» **Work order**: Reproduce the data below in full and to the letter, images excepted.

» **Records supplied**:
▶
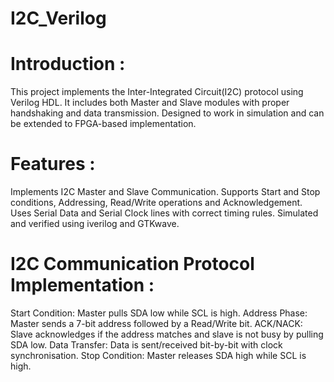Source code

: # I2C_Verilog
# Introduction : 
This project implements the Inter-Integrated Circuit(I2C) protocol using Verilog HDL. 
It includes both Master and Slave modules with proper handshaking and data transmission.
Designed to work in simulation and can be extended to FPGA-based implementation.
# Features :
Implements I2C Master and Slave Communication.
Supports Start and Stop conditions, Addressing, Read/Write operations and Acknowledgement.
Uses Serial Data and Serial Clock lines with correct timing rules.
Simulated and verified using iverilog and GTKwave.
# I2C Communication Protocol Implementation :
Start Condition: Master pulls SDA low while SCL is high.
Address Phase: Master sends a 7-bit address followed by a Read/Write bit.
ACK/NACK: Slave acknowledges if the address matches and slave is not busy by pulling SDA low.
Data Transfer: Data is sent/received bit-by-bit with clock synchronisation.
Stop Condition: Master releases SDA high while SCL is high.
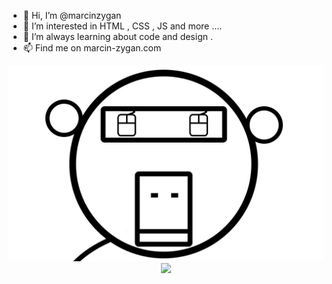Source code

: - 👋 Hi, I’m @marcinzygan 
- 👀 I’m interested in HTML , CSS , JS  and more ....
- 🌱 I’m always learning about code and design .
- 📫 Find me on marcin-zygan.com
<!---
marcinzygan/marcinzygan is a ✨ special ✨ repository because its `README.md` (this file) appears on your GitHub profile.
You can click the Preview link to take a look at your changes.
--->
<p align= "center">
  <img src= "https://github.com/marcinzygan/marcinzygan/blob/main/monkeystreamicon.png" >
  <br>
  <img src=  "https://github-readme-stats.vercel.app/api/top-langs/?username=marcinzygan&&theme=dark&layout=compact" > 
</p>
◀
» **Expected output**:
Source code

: # I2C_Verilog
# Introduction : 
This project implements the Inter-Integrated Circuit(I2C) protocol using Verilog HDL. 
It includes both Master and Slave modules with proper handshaking and data transmission.
Designed to work in simulation and can be extended to FPGA-based implementation.
# Features :
Implements I2C Master and Slave Communication.
Supports Start and Stop conditions, Addressing, Read/Write operations and Acknowledgement.
Uses Serial Data and Serial Clock lines with correct timing rules.
Simulated and verified using iverilog and GTKwave.
# I2C Communication Protocol Implementation :
Start Condition: Master pulls SDA low while SCL is high.
Address Phase: Master sends a 7-bit address followed by a Read/Write bit.
ACK/NACK: Slave acknowledges if the address matches and slave is not busy by pulling SDA low.
Data Transfer: Data is sent/received bit-by-bit with clock synchronisation.
Stop Condition: Master releases SDA high while SCL is high.
Source code

: - 👋 Hi, I’m @marcinzygan 
- 👀 I’m interested in HTML , CSS , JS  and more ....
- 🌱 I’m always learning about code and design .
- 📫 Find me on marcin-zygan.com
<!---
marcinzygan/marcinzygan is a ✨ special ✨ repository because its `README.md` (this file) appears on your GitHub profile.
You can click the Preview link to take a look at your changes.
--->
<p align= "center">
  <img src= "https://github.com/marcinzygan/marcinzygan/blob/main/monkeystreamicon.png" >
  <br>
  <img src=  "https://github-readme-stats.vercel.app/api/top-langs/?username=marcinzygan&&theme=dark&layout=compact" > 
</p>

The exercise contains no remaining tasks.